Gen Z: snowflake generation or perfect match for fresh produce?
February 25, 2021
With a surge in graduates applying to be part of the fresh produce industry, MDS COO Sapphira Waterson says knowing who Generation Z is and what they want from a job can increase productivity and profitability for businesses.
At MDS, we specialise in graduate training in fresh produce businesses and have placed more than 150 Trainees from Generation Z, the term used to identify those born in the late 90s, in tough, demanding roles over the last five years. Sapphira, says this generation has a lot to offer the industry:
“With a thirst for variety, responsibility and self-improvement, what could be a more perfect fit for the fast-paced fresh produce industry? Gen Z is sometimes referred to as a snowflake generation for their perceived lack of resilience and oversensitivity but that annoys me. They have been in the workplace for a few years now and we’ve had an insight into how they tick. They have certain demands and priorities, but employers who recognise how they can get the best out of these twenty-somethings will be repaid with hard work and fulfilled, productive employees.”
Gen Z-ers are not solely in it for the money, Sapphira explains; they want a fun place to work where they feel valued. They like to be given responsibility and accountability but also thrive with regular check ins from managers and colleagues, even if it’s just for five minutes. They are self-aware and prepared to learn from failure but need more emotional support than their employers may have had as they entered the workplace.
“Admirably self-aware, this generation sees feedback as vital to their self-improvement, and managers need to leverage this to push their mentees to their best potential. They tend to need more emotional support as they learn resilience, and while this may grate on baby boomers who worked hard and late, and sometimes for free, to get their rung on the ladder, at MDS we have seen the positive results of nurturing young people in a demanding role. And why be tough if we can get the results another way?”
Sapphira says to retain Gen Z-ers in the business, they need to feel valued and to see clear opportunity for growth and career progression. This goes beyond salary - and not just to pensions and benefits that give them security - but to feeling a respected part of the team. Variety in the job, and open conversations about where career opportunity lies are also vital.
A recent survey carried out by MDS shows that for young people, priorities have shifted, pre- and post-Covid outbreak, from wanting a good salary to wanting stability, and a recognition that the food industry offers this. A doubling in applications to MDS’ graduate training programme has shown how the pandemic has boosted the food industry’s image, not only in terms of job security, but as a diverse and dynamic place to work with challenge and reward.
MDS recruits graduates from across disciplines including engineering, agriculture, food science and technology. Steve Carter of Fleurie Nurseries says that MDS not only identifies capable future talent that works well in this industry but supports both the Trainees and the managers to nurture it:
“By their very nature, MDS Trainees are aspiring managers and MDS’ Leadership Programme supports them to rapidly develop strong leadership skills, but it’s more than this. The MDS team is also there to give the emotional support and extra mentoring that brings these young people on and supports our managers with training in how to maximise on the touch points for this generation, such as being ‘there’ more; giving them autonomy and how to keep them in the business. Having an MDS trainee has been particularly useful in the last few months when we need self-starters – especially if they are working remotely – who can perform under pressure as we have had to focus on the constantly changing demands of the supply chain.”
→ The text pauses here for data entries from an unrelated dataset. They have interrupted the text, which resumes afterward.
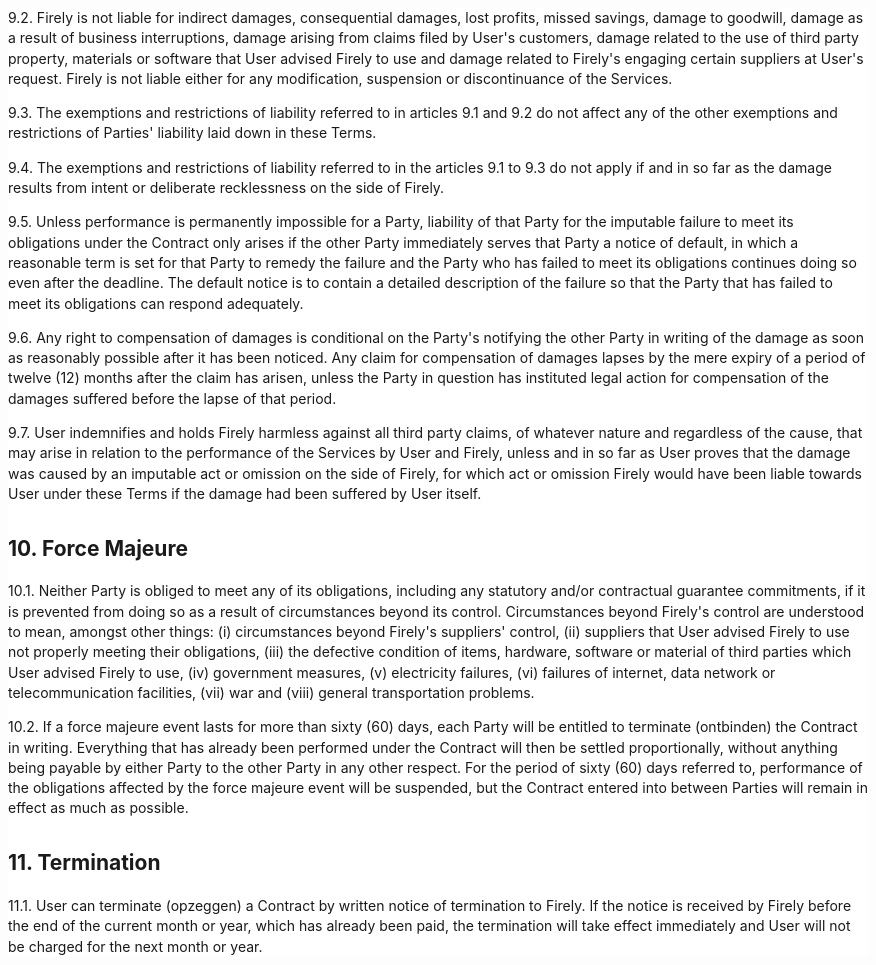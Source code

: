 9.2. Firely is not liable for indirect damages, consequential damages, lost profits, missed savings, damage to goodwill, damage as a result of business interruptions, damage arising from claims filed by User's customers, damage related to the use of third party property, materials or software that User advised Firely to use and damage related to Firely's engaging certain suppliers at User's request. Firely is not liable either for any modification, suspension or discontinuance of the Services.

9.3. The exemptions and restrictions of liability referred to in articles 9.1 and 9.2 do not affect any of the other exemptions and restrictions of Parties' liability laid down in these Terms.

9.4. The exemptions and restrictions of liability referred to in the articles 9.1 to 9.3 do not apply if and in so far as the damage results from intent or deliberate recklessness on the side of Firely.

9.5. Unless performance is permanently impossible for a Party, liability of that Party for the imputable failure to meet its obligations under the Contract only arises if the other Party immediately serves that Party a notice of default, in which a reasonable term is set for that Party to remedy the failure and the Party who has failed to meet its obligations continues doing so even after the deadline. The default notice is to contain a detailed description of the failure so that the Party that has failed to meet its obligations can respond adequately.

9.6. Any right to compensation of damages is conditional on the Party's notifying the other Party in writing of the damage as soon as reasonably possible after it has been noticed. Any claim for compensation of damages lapses by the mere expiry of a period of twelve (12) months after the claim has arisen, unless the Party in question has instituted legal action for compensation of the damages suffered before the lapse of that period.

9.7. User indemnifies and holds Firely harmless against all third party claims, of whatever nature and regardless of the cause, that may arise in relation to the performance of the Services by User and Firely, unless and in so far as User proves that the damage was caused by an imputable act or omission on the side of Firely, for which act or omission Firely would have been liable towards User under these Terms if the damage had been suffered by User itself.

## 10. Force Majeure
10.1. Neither Party is obliged to meet any of its obligations, including any statutory and/or contractual guarantee commitments, if it is prevented from doing so as a result of circumstances beyond its control. Circumstances beyond Firely's control are understood to mean, amongst other things: (i) circumstances beyond Firely's suppliers' control, (ii) suppliers that User advised Firely to use not properly meeting their obligations, (iii) the defective condition of items, hardware, software or material of third parties which User advised Firely to use, (iv) government measures, (v) electricity failures, (vi) failures of internet, data network or telecommunication facilities, (vii) war and (viii) general transportation problems.

10.2. If a force majeure event lasts for more than sixty (60) days, each Party will be entitled to terminate (ontbinden) the Contract in writing. Everything that has already been performed under the Contract will then be settled proportionally, without anything being payable by either Party to the other Party in any other respect. For the period of sixty (60) days referred to, performance of the obligations affected by the force majeure event will be suspended, but the Contract entered into between Parties will remain in effect as much as possible.

## 11. Termination
11.1. User can terminate (opzeggen) a Contract by written notice of termination to Firely. If the notice is received by Firely before the end of the current month or year, which has already been paid, the termination will take effect immediately and User will not be charged for the next month or year.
In the same way that the fresh produce industry has flexed to adapt to the buying habits of Generation Z, Sapphira says so it needs to when employing them:
“We’ve seen that, as consumers, Gen Z look for a rewarding experience, authenticity, social responsibility and brands with purpose. The same multi-dimensional decision making is applied to their career choice. In fact, they see themselves as consumers in the job market, having paid for three or four years of further education. Their approach is, what can you give me? Although taking Gen Z into your fold may require a little more nurturing and connection, we are not going back so businesses need to adapt, and by working with the positives this generation brings, employers will not see snowflakes melting but strong, able young people with a new perspective.”
Top tips from MDS COO Sapphira Waterson:
Give them responsibility with accountability
Gen Z thrive on a challenge and feel valued and driven if they are also accountable.
Keep the communications network open and give regular feedback
Gen Z are communaholics, used to being constantly in touch. They perform better with regular contact from their managers, even if it’s brief check in, and, self-aware and keen to constantly improve, they thrive on feedback.
Variety and progression
Keep them interested with variety and talk openly about opportunity for their progress in the business
Trust them to do the job
They prioritise mental and physical wellbeing, and where baby boomers would have worked late to be seen to be diligent, you are more likely to see this generation work fewer hours to maintain their health and happiness, but their work time will count.